Sunday, September 11, 2022

The Queen, James Bond and Paddington Bear

Embed from Getty Images

Frank Cotterell-Boyce has a lovely piece in the Observer on his experience of working with the Queen on her two late ventures into acting: the James Bond section of the London 2012 opening ceremony and her Platinum Jubilee sketch with Paddington.

There was originally no intention that she should appear in the Bond sketch, but when the creative team went to the Palace to discuss it they were told that she wanted to take part. And when they came to film it she said she wanted a line to say.

And appearing in the Paddington sketch must have taken some skill - remember, he was not there when the Queen spoke her lines.

Cotterell-Boyce writes of the significance of that sketch:

It used to be said that millions of people had dreams in which they had tea with the Queen. Even our dream life is going to have to change. Watching her have tea with Paddington will have to do instead. It’s easy to see why that was so powerful. In retrospect, it was valedictory. A woman waving a happy goodbye to her grandchildren and great grandchildren, an image of love and a happy death.

But Paddington is an evacuee, a refugee, one-time prisoner, pretty much every category of need that is mentioned in Matthew 25. Here, he is being welcomed with tea and good manners. This is a strong statement of a set of values that are not uncontested in the corridors of power. To have them exemplified so joyfully at such a moment meant something.

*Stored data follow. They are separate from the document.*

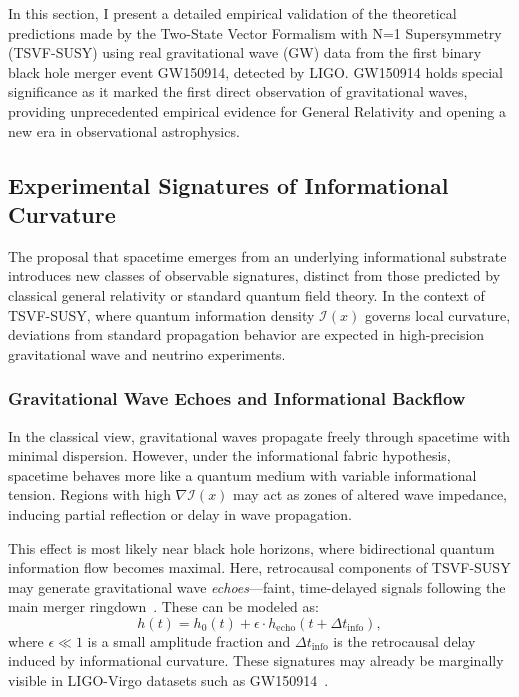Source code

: \documentclass[twocolumn,superscriptaddress,floatfix]{revtex4-2}
\begin{document}
In this section, I present a detailed empirical validation of the theoretical predictions made by the Two-State Vector Formalism with N=1 Supersymmetry (TSVF-SUSY) using real gravitational wave (GW) data from the first binary black hole merger event GW150914, detected by LIGO. GW150914 holds special significance as it marked the first direct observation of gravitational waves, providing unprecedented empirical evidence for General Relativity and opening a new era in observational astrophysics.

\subsection{Experimental Signatures of Informational Curvature}
\label{sec:infosignatures}

The proposal that spacetime emerges from an underlying informational substrate introduces new classes of observable signatures, distinct from those predicted by classical general relativity or standard quantum field theory. In the context of TSVF-SUSY, where quantum information density $\mathcal{I}(x)$ governs local curvature, deviations from standard propagation behavior are expected in high-precision gravitational wave and neutrino experiments.

\subsubsection{Gravitational Wave Echoes and Informational Backflow}

In the classical view, gravitational waves propagate freely through spacetime with minimal dispersion. However, under the informational fabric hypothesis, spacetime behaves more like a quantum medium with variable informational tension. Regions with high $\nabla \mathcal{I}(x)$ may act as zones of altered wave impedance, inducing partial reflection or delay in wave propagation.

This effect is most likely near black hole horizons, where bidirectional quantum information flow becomes maximal. Here, retrocausal components of TSVF-SUSY may generate gravitational wave \emph{echoes}—faint, time-delayed signals following the main merger ringdown~\cite{Cardoso2016, Conklin2018}. These can be modeled as:
\begin{equation}
h(t) = h_0(t) + \epsilon \cdot h_{\text{echo}}(t + \Delta t_{\text{info}}),
\label{eq:waveecho}
\end{equation}
where $\epsilon \ll 1$ is a small amplitude fraction and $\Delta t_{\text{info}}$ is the retrocausal delay induced by informational curvature. These signatures may already be marginally visible in LIGO-Virgo datasets such as GW150914~\cite{Abedi2017, Westerweck2018}.
\end{document}
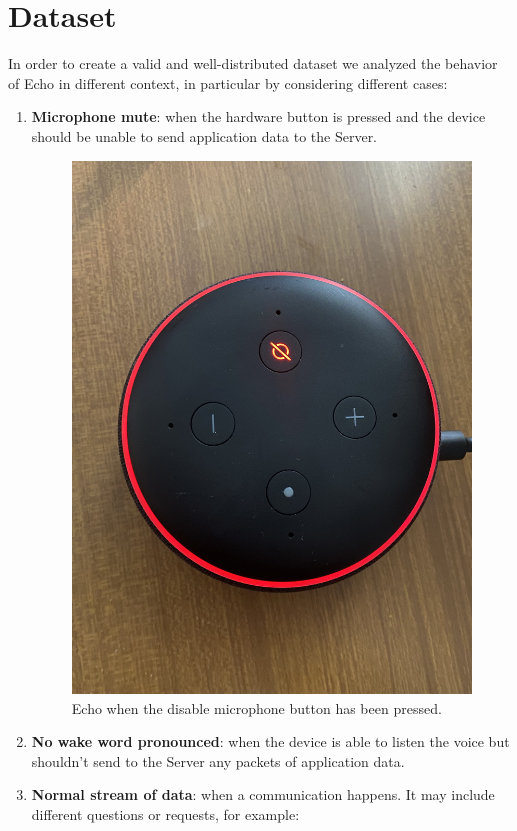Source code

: \documentclass[sigconf]{acmart}
\begin{document}
    \section{Dataset}
    In order to create a valid and well-distributed dataset we analyzed the behavior of Echo in different context, in particular by considering different cases:
    \begin{enumerate}
        \item \textbf{Microphone mute}: when the hardware button is pressed and the device should be unable to send application data to the Server.
        \begin{figure}[h!]
            \includegraphics[width=0.8\linewidth]{img/alexa_red.jpg}
            \caption{Echo when the disable microphone button has been pressed.}
            \label{fig:Alexa_red_led}
        \end{figure}
        \item \textbf{No wake word pronounced}: when the device is able to listen the voice but shouldn't send to the Server any packets of application data.
        \item \textbf{Normal stream of data}: when a communication happens.
        It may include different questions or requests, for example:
        \begin{enumerate}

\end{enumerate}
\end{enumerate}
\end{document}
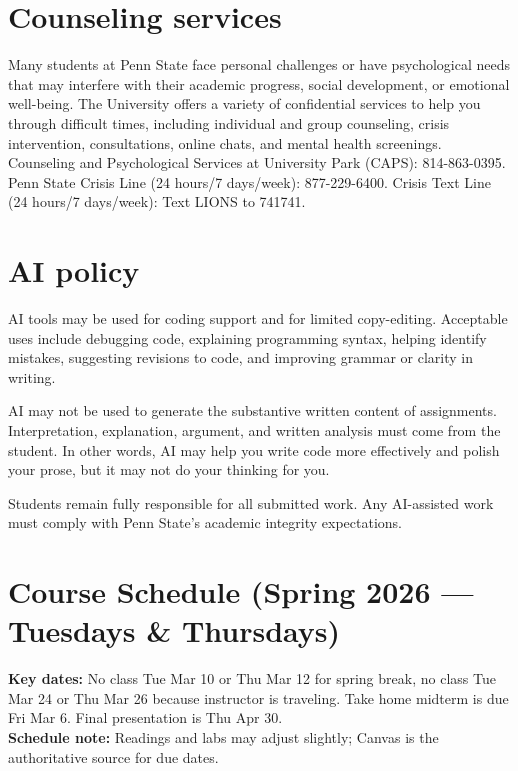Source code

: \documentclass[letterpaper,11pt]{article}
\begin{document}
\section*{Counseling services}
Many students at Penn State face personal challenges or have psychological needs that may interfere with their academic progress, social development, or emotional well-being. The University offers a variety of confidential services to help you through difficult times, including individual and group counseling, crisis intervention, consultations, online chats, and mental health screenings. Counseling and Psychological Services at University Park (CAPS): 814-863-0395. Penn State Crisis Line (24 hours/7 days/week): 877-229-6400. Crisis Text Line (24 hours/7 days/week): Text LIONS to 741741.

\section*{AI policy}
AI tools may be used for coding support and for limited copy-editing. Acceptable uses include debugging code, explaining programming syntax, helping identify mistakes, suggesting revisions to code, and improving grammar or clarity in writing.\bigskip

\noindent AI may not be used to generate the substantive written content of assignments. Interpretation, explanation, argument, and written analysis must come from the student. In other words, AI may help you write code more effectively and polish your prose, but it may not do your thinking for you.\bigskip

\noindent Students remain fully responsible for all submitted work. Any AI-assisted work must comply with Penn State’s academic integrity expectations.


\section*{Course Schedule (Spring 2026 --- Tuesdays \& Thursdays)}
\noindent \textbf{Key dates:} No class Tue Mar 10 or Thu Mar 12 for spring break, no class Tue Mar 24 or Thu Mar 26 because instructor is traveling. Take home midterm is due Fri Mar 6. Final presentation is Thu Apr 30. \\
\noindent \textbf{Schedule note:} Readings and labs may adjust slightly; Canvas is the authoritative source for due dates.
\end{document}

And I shall use this brilliant quotation from Milne myself, possibly quite often:

We're going to be seeing a lot of that flag in the next few days. I don't know how I’m going to feel about this. A flag carefully placed in the background of a cabinet minister’s Zoom room makes me think of AA Milne’s definition of a patriot as "someone who hates everything about the country apart from its flag".

2 comments:

Frank Little said...

Cotterell Boyce would not have been surprised at HMQ's thespian skills if he had been aware of the royal princesses' enthusiasm for amateur theatricals when young. (Illustration here. I believe that their nicknames of "Brenda" and "Yvonne", so gleefully seized on by Private Eye date from those days.

Anonymous said...

Thanks for that AA Milne quote - very useful.
(As an aside, Milne’s Second World War poetry is worth digging out.)